Personal information
- Nationality: Dutch
- Born: 16 September 2002 (age 23)

Sport
- Sport: Athletics
- Event: Sprint

Achievements and titles
- Personal bests: 60 m: 6.69 (Apeldoorn, 2024) 100 m: 10.09 (Hengelo, 2025) 200 m: 20.01 (Madrid, 2025)

Medal record
Men's athletics
Representing Netherlands
World Championships
| Bronze medal – third place | 2025 Tokyo | 4 × 100 m relay |
European Championships
| Silver medal – second place | 2024 Rome | 4 × 100 m relay |
European U20 Championships
| Silver medal – second place | 2021 Tallinn | 4 × 100 m relay |

= Xavi Mo-Ajok =

Dutch athlete (born 2002)

Xavi Mo-Ajok (born 16 September 2002) is a Dutch sprinter. He has won Dutch national indoor titles over 60 metres and 200 metres. He won silver at the 2024 European Athletics Championships in the men's 4 × 100 metres relay. He was also a silver medalist in the men's 4 × 100 metres relay at the 2021 European Athletics U20 Championships.

==Career==
He was a silver medalist at the 2021 European Athletics U20 Championships in Tallinn, Estonia, in the 4 × 100 metres relay. In 2022, he won the Dutch Indoor Athletics Championships over 200 metres in Apeldoorn.

He represented the Netherlands at the 2023 European Athletics Team Championships in the 4 × 100 metres relay in June 2023 in Silesia, Poland. In July 2023, he reached the final of the 200 metres at the 2023 European Athletics U23 Championships in Espoo, Finland, placing eighth overall. In August 2023, he was also included with the Dutch relay pool for the 2023 World Athletics Championships in Budapest.
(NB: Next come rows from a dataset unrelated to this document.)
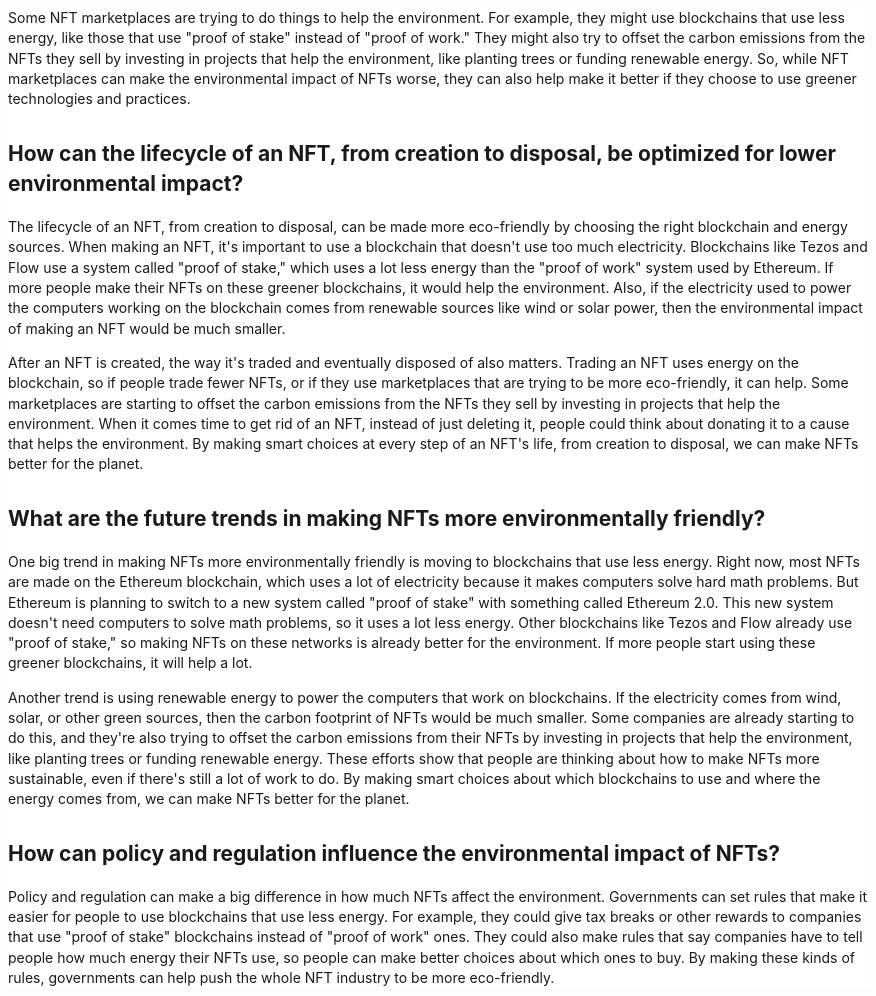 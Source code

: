 Some NFT marketplaces are trying to do things to help the environment. For example, they might use blockchains that use less energy, like those that use "proof of stake" instead of "proof of work." They might also try to offset the carbon emissions from the NFTs they sell by investing in projects that help the environment, like planting trees or funding renewable energy. So, while NFT marketplaces can make the environmental impact of NFTs worse, they can also help make it better if they choose to use greener technologies and practices.

## How can the lifecycle of an NFT, from creation to disposal, be optimized for lower environmental impact?

The lifecycle of an NFT, from creation to disposal, can be made more eco-friendly by choosing the right blockchain and energy sources. When making an NFT, it's important to use a blockchain that doesn't use too much electricity. Blockchains like Tezos and Flow use a system called "proof of stake," which uses a lot less energy than the "proof of work" system used by Ethereum. If more people make their NFTs on these greener blockchains, it would help the environment. Also, if the electricity used to power the computers working on the blockchain comes from renewable sources like wind or solar power, then the environmental impact of making an NFT would be much smaller.

After an NFT is created, the way it's traded and eventually disposed of also matters. Trading an NFT uses energy on the blockchain, so if people trade fewer NFTs, or if they use marketplaces that are trying to be more eco-friendly, it can help. Some marketplaces are starting to offset the carbon emissions from the NFTs they sell by investing in projects that help the environment. When it comes time to get rid of an NFT, instead of just deleting it, people could think about donating it to a cause that helps the environment. By making smart choices at every step of an NFT's life, from creation to disposal, we can make NFTs better for the planet.

## What are the future trends in making NFTs more environmentally friendly?

One big trend in making NFTs more environmentally friendly is moving to blockchains that use less energy. Right now, most NFTs are made on the Ethereum blockchain, which uses a lot of electricity because it makes computers solve hard math problems. But Ethereum is planning to switch to a new system called "proof of stake" with something called Ethereum 2.0. This new system doesn't need computers to solve math problems, so it uses a lot less energy. Other blockchains like Tezos and Flow already use "proof of stake," so making NFTs on these networks is already better for the environment. If more people start using these greener blockchains, it will help a lot.

Another trend is using renewable energy to power the computers that work on blockchains. If the electricity comes from wind, solar, or other green sources, then the carbon footprint of NFTs would be much smaller. Some companies are already starting to do this, and they're also trying to offset the carbon emissions from their NFTs by investing in projects that help the environment, like planting trees or funding renewable energy. These efforts show that people are thinking about how to make NFTs more sustainable, even if there's still a lot of work to do. By making smart choices about which blockchains to use and where the energy comes from, we can make NFTs better for the planet.

## How can policy and regulation influence the environmental impact of NFTs?

Policy and regulation can make a big difference in how much NFTs affect the environment. Governments can set rules that make it easier for people to use blockchains that use less energy. For example, they could give tax breaks or other rewards to companies that use "proof of stake" blockchains instead of "proof of work" ones. They could also make rules that say companies have to tell people how much energy their NFTs use, so people can make better choices about which ones to buy. By making these kinds of rules, governments can help push the whole NFT industry to be more eco-friendly.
In February 2024, he won the Dutch Indoor Athletics Championships over 60 metres in Apeldoorn. He ran as part of the Dutch 4 × 100 m relay team at the 2024 World Relays Championships in Nassau, Bahamas in May 2024.

He was a silver medalist at the 2024 European Athletics Championships in the 4 × 100 metres relay in Rome, Italy, in June 2024.

He competed at the 2025 World Athletics Relays in China in the Men's 4 × 100 metres relay in May 2025. He ran a personal best of 10.09 seconds for the 100 metres in Hengelo on 9 June 2025. Alongside Taymir Burnet, Nsikak Ekpo and Elvis Afrifa he was part of the Dutch 4 × 100 metres team which set a new national record of 37.87 seconds to win the 2025 European Athletics Team Championships First Division in Madrid on 28 June. The following day, he won the 200 metres at the event, lowering his personal best to 20.01 seconds (1.8m/s). He finished fifth over 200 metres in the 2025 Diamond League event in Monaco at the 2025 Herculis.

In September 2025, he was a semi-finalist in the 200 metres at the 2025 World Championships in Tokyo, Japan. He also ran in the men's 4 × 100 metres relay at the championships, winning the bronze medal with the Dutch team.

In August 2026, he competed for the Netherlands at the 2026 European Athletics Championships in Birmingham, England.

==Personal life==
He is from Hoogvliet, near Rotterdam. His father is Surinamese; his mother was born in Cabo Verde. He competed as a judoka before concentrating on sprinting.